One of the long-held beliefs in some corners of our society is the Free Market Faith: that introducing a profit motive (along with appropriate competition) can make anything better. Those who belong to the Free Market Faith are generally found in certain wings of the Republican party, although not all Republicans share this belief and there are plenty of Libertarians (and probably a few Democrats) who do.
In the realm of higher education, this Faith has been one of the few shreds of protection for the for-profit education sector. If it weren't for Free Market Faith folks, the for-profit college industry would be in even worse shape, seeing as how they offer a worse product at a higher price than one can get from existing universities and community colleges (h/t to Steve Greene for spotting that article for me). But there are still enough state governors and legislators who, as Faithful Adherents, want to give these poor free-market upstarts a chance.
In the realm of traditional higher education - that is, our long-standing universities and colleges that are collectively the envy of the world - there has long been a concern that for-profit means "low quality". This argument bleeds over into debates about online education, which is a separate question entirely. But because for-profits are private entities, we don't often get to look inside their books to see if there really is a trade-off between the quality of education and an institution's ability to make money.
Now, thanks to the Securities & Exchange Commission (and some excellent journalism from the Chronicle), we get to peek into at least one of these creatures' books. Some of the highlights:
In 2012 the Western Association rejected Ashford [for regional accreditation], saying the university had a high turnover of students, a vastly inadequate number of full-time faculty and student-support staff members, and inconsistent quality and rigor in its curriculum.

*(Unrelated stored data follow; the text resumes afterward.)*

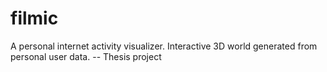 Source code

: # filmic
A personal internet activity visualizer. Interactive 3D world generated from personal user data. -- Thesis project
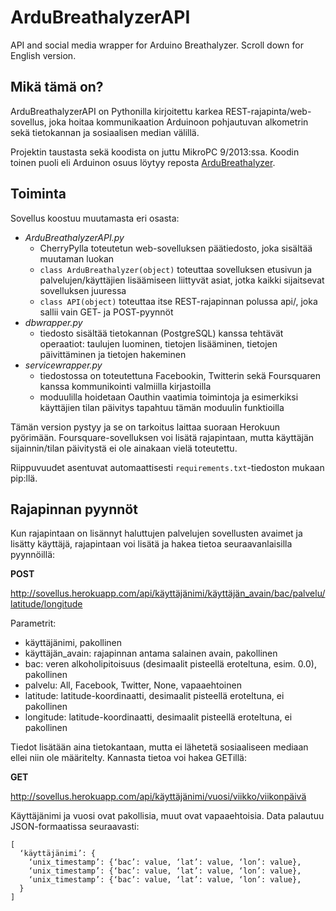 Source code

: ArduBreathalyzerAPI
===================

API and social media wrapper for Arduino Breathalyzer. Scroll down for English version.

Mikä tämä on?
-------------
ArduBreathalyzerAPI on Pythonilla kirjoitettu karkea REST-rajapinta/web-sovellus, joka hoitaa kommunikaation Arduinoon pohjautuvan alkometrin sekä tietokannan ja sosiaalisen median välillä.

Projektin taustasta sekä koodista on juttu MikroPC 9/2013:ssa. Koodin toinen puoli eli Arduinon osuus löytyy reposta [ArduBreathalyzer](https://github.com/skvark/ArduBreathalyzer).

Toiminta
--------
Sovellus koostuu muutamasta eri osasta:

* *ArduBreathalyzerAPI.py*
  - CherryPylla toteutetun web-sovelluksen päätiedosto, joka sisältää muutaman luokan
  - `class ArduBreathalyzer(object)` toteuttaa sovelluksen etusivun ja palvelujen/käyttäjien lisäämiseen liittyvät asiat, jotka kaikki sijaitsevat sovelluksen juuressa
  - `class API(object)` toteuttaa itse REST-rajapinnan polussa api/, joka sallii vain GET- ja POST-pyynnöt
* *dbwrapper.py*
  - tiedosto sisältää tietokannan (PostgreSQL) kanssa tehtävät operaatiot: taulujen luominen, tietojen lisääminen, tietojen päivittäminen ja tietojen hakeminen
* *servicewrapper.py*
  - tiedostossa on toteutettuna Facebookin, Twitterin sekä Foursquaren kanssa kommunikointi valmiilla kirjastoilla 
  - moduulilla hoidetaan Oauthin vaatimia toimintoja ja esimerkiksi käyttäjien tilan päivitys tapahtuu tämän moduulin funktioilla

Tämän version pystyy ja se on tarkoitus laittaa suoraan Herokuun pyörimään. Foursquare-sovelluksen voi lisätä rajapintaan, 
mutta käyttäjän sijainnin/tilan päivitystä ei ole ainakaan vielä toteutettu.

Riippuvuudet asentuvat automaattisesti `requirements.txt`-tiedoston mukaan pip:llä.

Rajapinnan pyynnöt
------------------

Kun rajapintaan on lisännyt haluttujen palvelujen sovellusten avaimet ja lisätty käyttäjä, rajapintaan voi lisätä ja hakea tietoa seuraavanlaisilla pyynnöillä:

__POST__

http://sovellus.herokuapp.com/api/käyttäjänimi/käyttäjän_avain/bac/palvelu/latitude/longitude

Parametrit:

- käyttäjänimi, pakollinen
- käyttäjän_avain: rajapinnan antama salainen avain, pakollinen
- bac: veren alkoholipitoisuus (desimaalit pisteellä eroteltuna, esim. 0.0), pakollinen
- palvelu: All, Facebook, Twitter, None, vapaaehtoinen
- latitude: latitude-koordinaatti, desimaalit pisteellä eroteltuna, ei pakollinen
- longitude: latitude-koordinaatti, desimaalit pisteellä eroteltuna, ei pakollinen

Tiedot lisätään aina tietokantaan, mutta ei lähetetä sosiaaliseen mediaan ellei niin ole määritelty. Kannasta tietoa voi hakea GETillä:

__GET__

http://sovellus.herokuapp.com/api/käyttäjänimi/vuosi/viikko/viikonpäivä

Käyttäjänimi ja vuosi ovat pakollisia, muut ovat vapaaehtoisia. Data palautuu JSON-formaatissa seuraavasti:

    [
      ‘käyttäjänimi’: {  
        ‘unix_timestamp’: {‘bac’: value, ‘lat’: value, ‘lon’: value},
        ‘unix_timestamp’: {‘bac’: value, ‘lat’: value, ‘lon’: value},
        ‘unix_timestamp’: {‘bac’: value, ‘lat’: value, ‘lon’: value},
      }
    ]
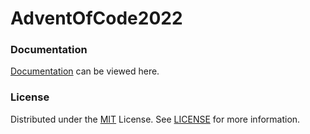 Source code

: # AdventOfCode2022

<!-- DOCUMENTATION -->
### Documentation
[Documentation](.docs/DOCUMENTATION.md) can be viewed here.

<!-- LICENSE -->
### License
Distributed under the [MIT](https://choosealicense.com/licenses/mit/) License. See [LICENSE](LICENSE) for more information.
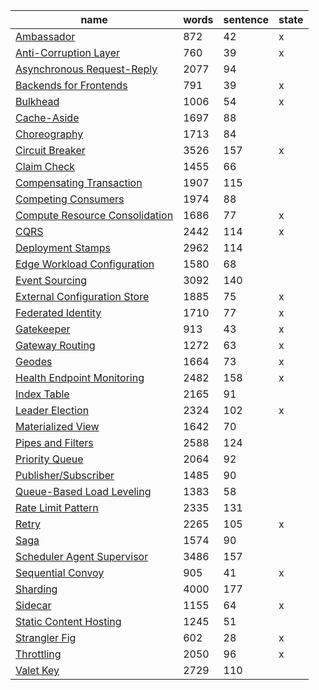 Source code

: 
| name                                                                                                                           | words | sentence | state |
| ------------------------------------------------------------------------------------------------------------------------------ | ----- | -------- | ----- |
| [Ambassador](https://learn.microsoft.com/en-us/azure/architecture/patterns/ambassador)                                         | 872   | 42       | x     |
| [Anti-Corruption Layer](https://learn.microsoft.com/en-us/azure/architecture/patterns/anti-corruption-layer)                   | 760   | 39       |    x   |
| [Asynchronous Request-Reply](https://learn.microsoft.com/en-us/azure/architecture/patterns/async-request-reply)                | 2077  | 94       |       |
| [Backends for Frontends](https://learn.microsoft.com/en-us/azure/architecture/patterns/backends-for-frontends)                 | 791   | 39       | x     |
| [Bulkhead](https://learn.microsoft.com/en-us/azure/architecture/patterns/bulkhead)                                             | 1006  | 54       | x     |
| [Cache-Aside](https://learn.microsoft.com/en-us/azure/architecture/patterns/cache-aside)                                       | 1697  | 88       |       |
| [Choreography](https://learn.microsoft.com/en-us/azure/architecture/patterns/choreography)                                     | 1713  | 84       |       |
| [Circuit Breaker](https://learn.microsoft.com/en-us/azure/architecture/patterns/circuit-breaker)                               | 3526  | 157      | x     |
| [Claim Check](https://learn.microsoft.com/en-us/azure/architecture/patterns/claim-check)                                       | 1455  | 66       |       |
| [Compensating Transaction](https://learn.microsoft.com/en-us/azure/architecture/patterns/compensating-transaction)             | 1907  | 115      |       |
| [Competing Consumers](https://learn.microsoft.com/en-us/azure/architecture/patterns/competing-consumers)                       | 1974  | 88       |       |
| [Compute Resource Consolidation](https://learn.microsoft.com/en-us/azure/architecture/patterns/compute-resource-consolidation) | 1686  | 77       | x     |
| [CQRS](https://learn.microsoft.com/en-us/azure/architecture/patterns/cqrs)                                                     | 2442  | 114      | x     |
| [Deployment Stamps](https://learn.microsoft.com/en-us/azure/architecture/patterns/deployment-stamp)                            | 2962  | 114      |       |
| [Edge Workload Configuration](https://learn.microsoft.com/en-us/azure/architecture/patterns/edge-workload-configuration)       | 1580  | 68       |       |
| [Event Sourcing](https://learn.microsoft.com/en-us/azure/architecture/patterns/event-sourcing)                                 | 3092  | 140      |       |
| [External Configuration Store](https://learn.microsoft.com/en-us/azure/architecture/patterns/external-configuration-store)     | 1885  | 75       | x     |
| [Federated Identity](https://learn.microsoft.com/en-us/azure/architecture/patterns/federated-identity)                         | 1710  | 77       | x     |
| [Gatekeeper](https://learn.microsoft.com/en-us/azure/architecture/patterns/gatekeeper)                                         | 913   | 43       |   x   |
| [Gateway Routing](https://learn.microsoft.com/en-us/azure/architecture/patterns/gateway-routing)                               | 1272  | 63       | x     |
| [Geodes](https://learn.microsoft.com/en-us/azure/architecture/patterns/geodes)                                                 | 1664  | 73       | x     |
| [Health Endpoint Monitoring](https://learn.microsoft.com/en-us/azure/architecture/patterns/health-endpoint-monitoring)         | 2482  | 158      | x     |
| [Index Table](https://learn.microsoft.com/en-us/azure/architecture/patterns/index-table)                                       | 2165  | 91       |       |
| [Leader Election](https://learn.microsoft.com/en-us/azure/architecture/patterns/leader-election)                               | 2324  | 102      | x     |
| [Materialized View](https://learn.microsoft.com/en-us/azure/architecture/patterns/materialized-view)                           | 1642  | 70       |       |
| [Pipes and Filters](https://learn.microsoft.com/en-us/azure/architecture/patterns/pipes-and-filters)                           | 2588  | 124      |       |
| [Priority Queue](https://learn.microsoft.com/en-us/azure/architecture/patterns/priority-queue)                                 | 2064  | 92       |       |
| [Publisher/Subscriber](https://learn.microsoft.com/en-us/azure/architecture/patterns/publisher-subscriber)                     | 1485  | 90       |       |
| [Queue-Based Load Leveling](https://learn.microsoft.com/en-us/azure/architecture/patterns/queue-based-load-leveling)           | 1383  | 58       |       |
| [Rate Limit Pattern](https://learn.microsoft.com/en-us/azure/architecture/patterns/rate-limiting-pattern)                      | 2335  | 131      |       |
| [Retry](https://learn.microsoft.com/en-us/azure/architecture/patterns/retry)                                                   | 2265  | 105      | x     |
| [Saga](https://learn.microsoft.com/en-us/azure/architecture/reference-architectures/saga/saga)                                 | 1574  | 90       |       |
| [Scheduler Agent Supervisor](https://learn.microsoft.com/en-us/azure/architecture/patterns/scheduler-agent-supervisor)         | 3486  | 157      |       |
| [Sequential Convoy](https://learn.microsoft.com/en-us/azure/architecture/patterns/sequential-convoy)                           | 905   | 41       |   x    |
| [Sharding](https://learn.microsoft.com/en-us/azure/architecture/patterns/sharding)                                             | 4000  | 177      |       |
| [Sidecar](https://learn.microsoft.com/en-us/azure/architecture/patterns/sidecar)                                               | 1155  | 64       | x     |
| [Static Content Hosting](https://learn.microsoft.com/en-us/azure/architecture/patterns/static-content-hosting)                 | 1245  | 51       |       |
| [Strangler Fig](https://learn.microsoft.com/en-us/azure/architecture/patterns/strangler-fig)                                   | 602   | 28       |    x   |
| [Throttling](https://learn.microsoft.com/en-us/azure/architecture/patterns/throttling)                                         | 2050  | 96       |  x   |
| [Valet Key](https://learn.microsoft.com/en-us/azure/architecture/patterns/valet-key)                                           | 2729  | 110      |       | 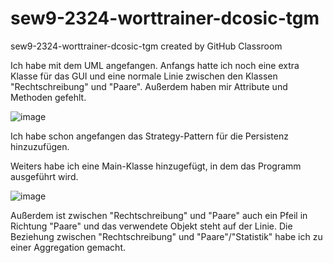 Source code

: # sew9-2324-worttrainer-dcosic-tgm
sew9-2324-worttrainer-dcosic-tgm created by GitHub Classroom

Ich habe mit dem UML angefangen. Anfangs hatte ich noch eine extra Klasse für das GUI und eine normale Linie zwischen den Klassen "Rechtschreibung" und "Paare". Außerdem haben mir Attribute und Methoden gefehlt.

![image](https://github.com/TGM-HIT/sew9-2324-worttrainer-dcosic-tgm/assets/94531869/f3ed308c-db0a-4dee-86a8-8f59b20528a6)

Ich habe schon angefangen das Strategy-Pattern für die Persistenz hinzuzufügen.

Weiters habe ich eine Main-Klasse hinzugefügt, in dem das Programm ausgeführt wird.

![image](https://github.com/TGM-HIT/sew9-2324-worttrainer-dcosic-tgm/assets/94531869/81fb3ffb-579a-4640-be22-f48d15d36af9)


Außerdem ist zwischen "Rechtschreibung" und "Paare" auch ein Pfeil in Richtung "Paare" und das verwendete Objekt steht auf der Linie.
Die Beziehung zwischen "Rechtschreibung" und "Paare"/"Statistik" habe ich zu einer Aggregation gemacht.
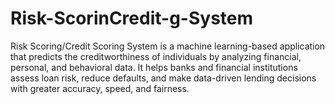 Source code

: # Risk-ScorinCredit-g-System
Risk Scoring/Credit Scoring System is a machine learning-based application that predicts the creditworthiness of individuals by analyzing financial, personal, and behavioral data. It helps banks and financial institutions assess loan risk, reduce defaults, and make data-driven lending decisions with greater accuracy, speed, and fairness.
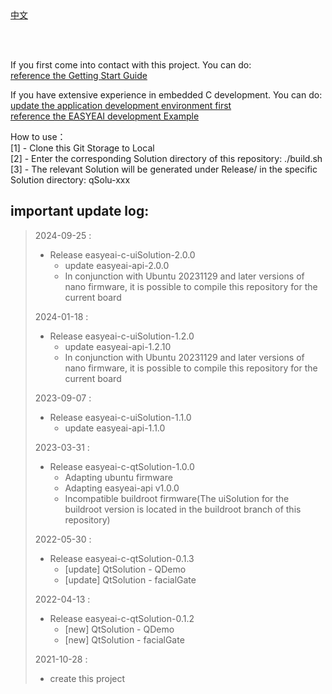 <br/>
<br/>


[中文](README.md)

<br />
<br />

If you first come into contact with this project. You can do:  
[reference the Getting Start Guide](https://www.easy-eai.com/document_details/3/133)

If you have extensive experience in embedded C development. You can do:  
[update the application development environment first](https://www.easy-eai.com/document_details/3/135)  
[reference the EASYEAI development Example](https://www.easy-eai.com/document_details/3/31)


How to use：  
[1] - Clone this Git Storage to Local   
[2] - Enter the corresponding Solution directory of this repository: ./build.sh   
[3] - The relevant Solution will be generated under Release/ in the specific Solution directory: qSolu-xxx

important update log:
---
> 2024-09-25 : 
> * Release easyeai-c-uiSolution-2.0.0
>   * update easyeai-api-2.0.0
>   * In conjunction with Ubuntu 20231129 and later versions of nano firmware, it is possible to compile this repository for the current board
>
> 2024-01-18 : 
> * Release easyeai-c-uiSolution-1.2.0
>   * update easyeai-api-1.2.10
>   * In conjunction with Ubuntu 20231129 and later versions of nano firmware, it is possible to compile this repository for the current board
>
> 2023-09-07 : 
> * Release easyeai-c-uiSolution-1.1.0
>   * update easyeai-api-1.1.0
>
> 2023-03-31 : 
> * Release easyeai-c-qtSolution-1.0.0
>   * Adapting ubuntu firmware
>   * Adapting easyeai-api v1.0.0
>   * Incompatible buildroot firmware(The uiSolution for the buildroot version is located in the buildroot branch of this repository)
>
> 2022-05-30 : 
> * Release easyeai-c-qtSolution-0.1.3
>   * [update] QtSolution - QDemo
>   * [update] QtSolution - facialGate
>
> 2022-04-13 : 
> * Release easyeai-c-qtSolution-0.1.2
>   * [new] QtSolution - QDemo
>   * [new] QtSolution - facialGate
>
> 2021-10-28 : 
> * create this project
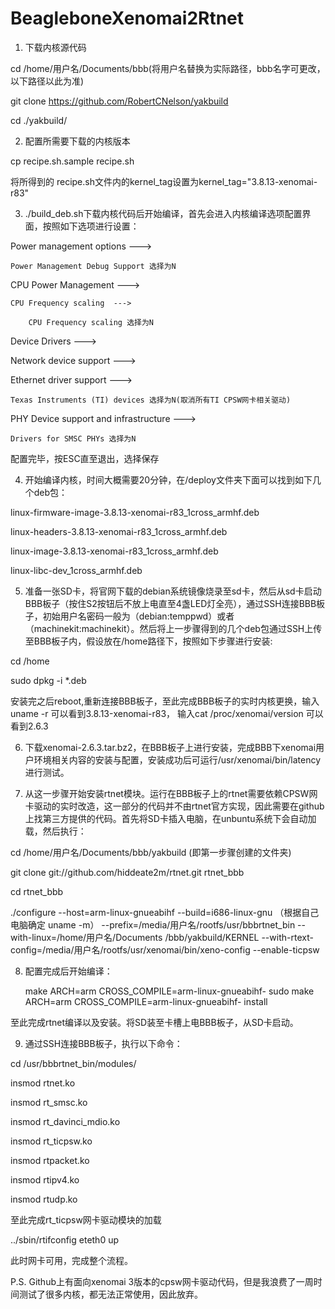 # BeagleboneXenomai2Rtnet
1.	下载内核源代码

cd /home/用户名/Documents/bbb(将用户名替换为实际路径，bbb名字可更改，以下路径以此为准)

git clone https://github.com/RobertCNelson/yakbuild

cd ./yakbuild/

2.	配置所需要下载的内核版本

cp recipe.sh.sample recipe.sh

将所得到的 recipe.sh文件内的kernel_tag设置为kernel_tag="3.8.13-xenomai-r83" 

3.	./build_deb.sh下载内核代码后开始编译，首先会进入内核编译选项配置界面，按照如下选项进行设置：

Power management options  --->

	Power Management Debug Support 选择为N

CPU Power Management  --->

	CPU Frequency scaling  --->
	
		CPU Frequency scaling 选择为N
		
Device Drivers  --->

Network device support  --->

Ethernet driver support  --->

	Texas Instruments (TI) devices 选择为N(取消所有TI CPSW网卡相关驱动)
	
PHY Device support and infrastructure  --->

	Drivers for SMSC PHYs 选择为N
	
配置完毕，按ESC直至退出，选择保存

4.	开始编译内核，时间大概需要20分钟，在/deploy文件夹下面可以找到如下几个deb包：

linux-firmware-image-3.8.13-xenomai-r83_1cross_armhf.deb

linux-headers-3.8.13-xenomai-r83_1cross_armhf.deb

linux-image-3.8.13-xenomai-r83_1cross_armhf.deb

linux-libc-dev_1cross_armhf.deb

5.	准备一张SD卡，将官网下载的debian系统镜像烧录至sd卡，然后从sd卡启动BBB板子（按住S2按钮后不放上电直至4盏LED灯全亮），通过SSH连接BBB板子，初始用户名密码一般为（debian:temppwd）或者（machinekit:machinekit）。然后将上一步骤得到的几个deb包通过SSH上传至BBB板子内，假设放在/home路径下，按照如下步骤进行安装:

cd /home

sudo dpkg -i *.deb

安装完之后reboot,重新连接BBB板子，至此完成BBB板子的实时内核更换，输入uname -r 可以看到3.8.13-xenomai-r83， 输入cat /proc/xenomai/version 可以看到2.6.3

6.	下载xenomai-2.6.3.tar.bz2，在BBB板子上进行安装，完成BBB下xenomai用户环境相关内容的安装与配置，安装成功后可运行/usr/xenomai/bin/latency 进行测试。

7.	从这一步骤开始安装rtnet模块。运行在BBB板子上的rtnet需要依赖CPSW网卡驱动的实时改造，这一部分的代码并不由rtnet官方实现，因此需要在github上找第三方提供的代码。首先将SD卡插入电脑，在unbuntu系统下会自动加载，然后执行：

cd /home/用户名/Documents/bbb/yakbuild (即第一步骤创建的文件夹)

git clone git://github.com/hiddeate2m/rtnet.git rtnet_bbb

cd rtnet_bbb

./configure --host=arm-linux-gnueabihf
 --build=i686-linux-gnu （根据自己电脑确定 uname -m）
 --prefix=/media/用户名/rootfs/usr/bbbrtnet_bin
 --with-linux=/home/用户名/Documents /bbb/yakbuild/KERNEL
 --with-rtext-config=/media/用户名/rootfs/usr/xenomai/bin/xeno-config
 --enable-ticpsw
 
8.	配置完成后开始编译：

	make ARCH=arm CROSS_COMPILE=arm-linux-gnueabihf- 
sudo make ARCH=arm CROSS_COMPILE=arm-linux-gnueabihf- install

至此完成rtnet编译以及安装。将SD装至卡槽上电BBB板子，从SD卡启动。

9.	通过SSH连接BBB板子，执行以下命令：

cd /usr/bbbrtnet_bin/modules/

insmod rtnet.ko

insmod rt_smsc.ko

insmod rt_davinci_mdio.ko

insmod rt_ticpsw.ko

insmod rtpacket.ko

insmod rtipv4.ko

insmod rtudp.ko 

至此完成rt_ticpsw网卡驱动模块的加载

../sbin/rtifconfig eteth0 up

此时网卡可用，完成整个流程。




P.S. Github上有面向xenomai 3版本的cpsw网卡驱动代码，但是我浪费了一周时间测试了很多内核，都无法正常使用，因此放弃。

Since then, however, the university has hired an accreditation insider as its president, slashed its admissions staff, and put more employees to work in areas meant to ensure students’ academic success. Those changes were enough to satisfy the Western Association, which last year awarded Ashford initial accreditation.
But on Wednesday, financial data in the SEC filing from Bridgepoint revealed just how much the changes had affected the company’s bottom line.
Instructional costs and services now account for more than half of the company’s expenses, compared with nearly a third in 2011.
"In the second half of 2012, the company began to increase its instructional costs and services costs in direct response to … accreditation efforts," Bridgepoint said in its filing.
At the same time, operating profits have fallen from nearly 30 percent to less than 8 percent, Bridgepoint reported.
And the effort to improve quality has had another price, the company said, in declining enrollments and revenue. The company brought in 20 percent less revenue in 2013, compared with 2012—a decline of nearly $200-million.For-profits are learning what those of us in real universities have known for a long time: providing a quality education is not a cheap undertaking, and the more you cut corners the more you are likely to be stiffing your students to line your own pocketbook. Yes, universities today can be criticized for spending money on things they don't really need, or for having too many administrators, or for slowly walking away from tenure-track faculty. But for all of the arguments about "bloat" in our public universities, legislators should take a good hard look at the alternative at the other end of the spectrum: low quality, high drop-out rates, lousy outcomes, and massive student debt to pay for it all. These supposedly "lean" for-profits turn out to not be such a good bargain.